Problem statement -> Among the lines of the records, please find those that contain the word "odabire" and copy them.

[Saved data entries]
+--
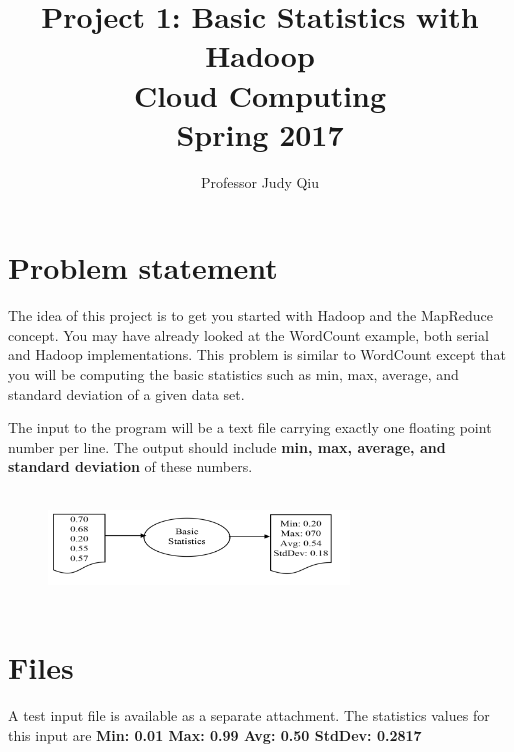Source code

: \documentclass{article}
\begin{document}
\title{Project 1: Basic Statistics with Hadoop\\ Cloud Computing\\ Spring 2017}         %
\author{Professor Judy Qiu }        %
\date{}
\maketitle
\makeatother     %
\pagestyle{plain}
\section*{Problem statement}
 
The idea of this project is to get you started with Hadoop and the MapReduce concept. You may have already looked at the WordCount example, both serial and Hadoop implementations. This problem is similar to WordCount except that you will be computing the basic statistics such as min, max, average, and standard deviation of a given data set.

The input to the program will be a text file carrying exactly one floating point number per line. The output should include \textbf{min, max, average, and standard deviation} of these numbers.

\begin{figure}[!htbp]
\includegraphics[width=8cm,height=3cm]{p1example}
\centering
\end{figure}

\section*{Files}
A test input file is available as a separate attachment.
The statistics values for this input are \textbf{Min: 0.01 Max: 0.99 Avg: 0.50 StdDev: 0.2817}
\end{document}
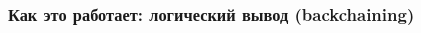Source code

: \documentclass{beamer}
\begin{document}
\begin{frame}[fragile]
  \frametitle{Как это работает: логический вывод (backchaining)}
\begin{columns}
  \begin{column}{0.3\textwidth}
  \end{column}

  \begin{column}{0.3\textwidth}
  \end{column}

  \begin{column}{0.3\textwidth}
  \end{column}
\end{columns}

\vspace{1cm}

\begin{columns}
  \begin{column}{0.5\textwidth}
  \end{column}

  \begin{column}{0.4\textwidth}
  \end{column}

\end{columns}

\vspace{1cm}

\begin{columns}
  \begin{column}{0.5\textwidth}
  \end{column}

  \begin{column}{0.4\textwidth}
  \end{column}

\end{columns}
\end{frame}
\end{document}
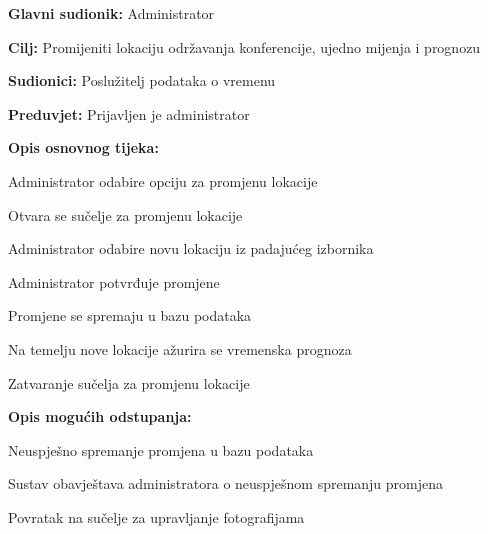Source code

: 					\noindent {}
					\begin{packed_item}
						
						\item \textbf{Glavni sudionik: }Administrator
						\item  \textbf{Cilj:} Promijeniti lokaciju održavanja konferencije, ujedno mijenja i prognozu
						\item  \textbf{Sudionici:} Poslužitelj podataka o vremenu
						\item  \textbf{Preduvjet:} Prijavljen je administrator
						\item  \textbf{Opis osnovnog tijeka:}
						
						\item[] \begin{packed_enum}
							
							\item Administrator odabire opciju za promjenu lokacije
							\item Otvara se sučelje za promjenu lokacije
							\item Administrator odabire novu lokaciju iz padajućeg izbornika
							\item Administrator potvrđuje promjene
							\item Promjene se spremaju u bazu podataka
							\item Na temelju nove lokacije ažurira se vremenska prognoza
							\item Zatvaranje sučelja za promjenu lokacije
						\end{packed_enum}
						
						\item  \textbf{Opis mogućih odstupanja:}
						
						\item[] \begin{packed_item}
							
							\item[5.a] Neuspješno spremanje promjena u bazu podataka
							\item[] \begin{packed_enum}
								
								\item Sustav obavještava administratora o neuspješnom spremanju promjena
								\item Povratak na sučelje za upravljanje fotografijama
								
							\end{packed_enum}
							

\end{packed_item}
\end{packed_item}
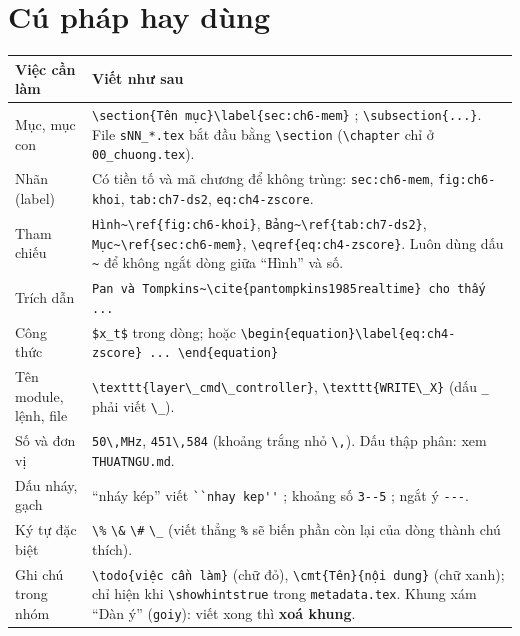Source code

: \documentclass[11pt,a4paper]{article}
\newcommand{\file}[1]{\texttt{#1}}
\begin{document}
\section{Cú pháp hay dùng}
\begin{tabular}{@{}>{\raggedright\arraybackslash}p{4.0cm}>{\raggedright\arraybackslash}p{12.1cm}@{}}
\toprule
\textbf{Việc cần làm} & \textbf{Viết như sau} \\ \midrule
Mục, mục con & \verb+\section{Tên mục}\label{sec:ch6-mem}+ ; \verb+\subsection{...}+. File \verb+sNN_*.tex+ bắt đầu bằng \verb+\section+ (\verb+\chapter+ chỉ ở \verb+00_chuong.tex+). \\
Nhãn (label) & Có tiền tố và mã chương để không trùng: \verb+sec:ch6-mem+, \verb+fig:ch6-khoi+, \verb+tab:ch7-ds2+, \verb+eq:ch4-zscore+. \\
Tham chiếu & \verb+Hình~\ref{fig:ch6-khoi}+, \verb+Bảng~\ref{tab:ch7-ds2}+, \verb+Mục~\ref{sec:ch6-mem}+, \verb+\eqref{eq:ch4-zscore}+. Luôn dùng dấu \verb+~+ để không ngắt dòng giữa ``Hình'' và số. \\
Trích dẫn & \verb+Pan và Tompkins~\cite{pantompkins1985realtime} cho thấy ...+ \\
Công thức & \verb+$x_t$+ trong dòng; hoặc \verb+\begin{equation}\label{eq:ch4-zscore} ... \end{equation}+ \\
Tên module, lệnh, file & \verb+\texttt{layer\_cmd\_controller}+, \verb+\texttt{WRITE\_X}+ (dấu \verb+_+ phải viết \verb+\_+). \\
Số và đơn vị & \verb+50\,MHz+, \verb+451\,584+ (khoảng trắng nhỏ \verb+\,+). Dấu thập phân: xem \file{THUATNGU.md}. \\
Dấu nháy, gạch & ``nháy kép'' viết \verb+``nhay kep''+ ; khoảng số \verb+3--5+ ; ngắt ý \verb+---+. \\
Ký tự đặc biệt & \verb+\%+ \quad \verb+\&+ \quad \verb+\#+ \quad \verb+\_+ (viết thẳng \verb+%+ sẽ biến phần còn lại của dòng thành chú thích). \\
Ghi chú trong nhóm & \verb+\todo{việc cần làm}+ (chữ đỏ), \verb+\cmt{Tên}{nội dung}+ (chữ xanh); chỉ hiện khi \verb+\showhintstrue+ trong \file{metadata.tex}. Khung xám ``Dàn ý'' (\verb+goiy+): viết xong thì \textbf{xoá khung}. \\ \bottomrule
\end{tabular}
\end{document}
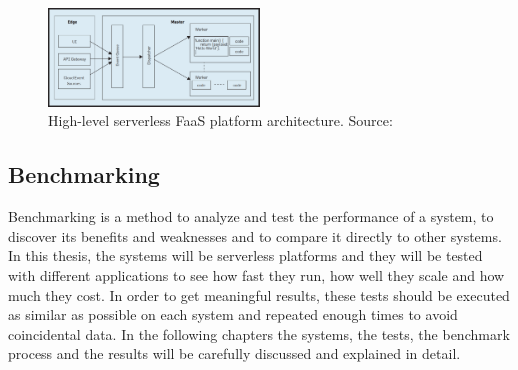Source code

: \begin{figure}[htp]
\begin{center}
\includegraphics[width=0.5\textwidth]{bilder/FaaS_architecture.png}
\captionsetup[table]{justification=centering, labelfont=bf}
\caption[High-level serverless FaaS platform architecture]{High-level serverless FaaS platform architecture. Source: \cite{riseofserverless}}
\label{fig:faas_achritecture}
\end{center}
\end{figure}

\subsection{Benchmarking}
Benchmarking is a method to analyze and test the performance of a system, to discover its benefits and weaknesses and to compare it directly to other systems. In this thesis, the systems will be serverless platforms and they will be tested with different applications to see how fast they run, how well they scale and how much they cost. In order to get meaningful results, these tests should be executed as similar as possible on each system and repeated enough times to avoid coincidental data. In the following chapters the systems, the tests, the benchmark process and the results will be carefully discussed and explained in detail.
+--
Reply to the task ->
							\item Administrator odabire opciju za promjenu lokacije
							\item Administrator odabire novu lokaciju iz padajućeg izbornika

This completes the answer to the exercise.